_WHAT YOU SHOULD DO_
Return each line of the records below that contains the word "timeFraction".

_INFORMATION SUPPLIED_
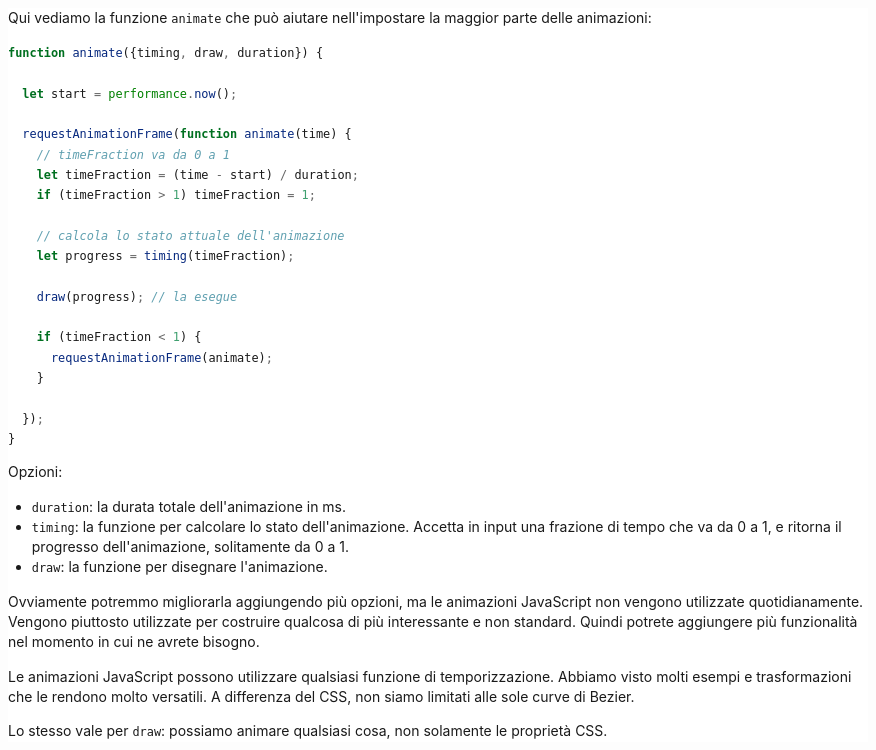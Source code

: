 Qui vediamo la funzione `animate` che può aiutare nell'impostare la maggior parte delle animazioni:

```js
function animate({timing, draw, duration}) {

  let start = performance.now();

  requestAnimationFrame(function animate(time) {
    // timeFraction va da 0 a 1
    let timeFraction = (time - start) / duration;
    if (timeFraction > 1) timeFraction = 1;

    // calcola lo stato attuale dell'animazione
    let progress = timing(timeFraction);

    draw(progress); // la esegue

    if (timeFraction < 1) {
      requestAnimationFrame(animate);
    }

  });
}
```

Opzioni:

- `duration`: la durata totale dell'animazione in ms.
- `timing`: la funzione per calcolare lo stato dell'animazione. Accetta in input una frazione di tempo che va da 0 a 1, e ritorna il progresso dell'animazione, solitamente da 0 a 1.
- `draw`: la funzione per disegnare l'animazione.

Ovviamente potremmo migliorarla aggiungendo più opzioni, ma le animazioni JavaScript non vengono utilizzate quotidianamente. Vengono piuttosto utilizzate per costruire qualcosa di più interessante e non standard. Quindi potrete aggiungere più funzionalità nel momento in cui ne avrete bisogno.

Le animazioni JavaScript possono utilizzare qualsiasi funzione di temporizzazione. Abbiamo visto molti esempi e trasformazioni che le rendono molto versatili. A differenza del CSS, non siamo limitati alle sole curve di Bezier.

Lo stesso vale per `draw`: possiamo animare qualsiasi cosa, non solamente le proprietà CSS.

_RESULT OF THIS TASK_
    // timeFraction va da 0 a 1
    let timeFraction = (time - start) / duration;
    if (timeFraction > 1) timeFraction = 1;
    let progress = timing(timeFraction);
    if (timeFraction < 1) {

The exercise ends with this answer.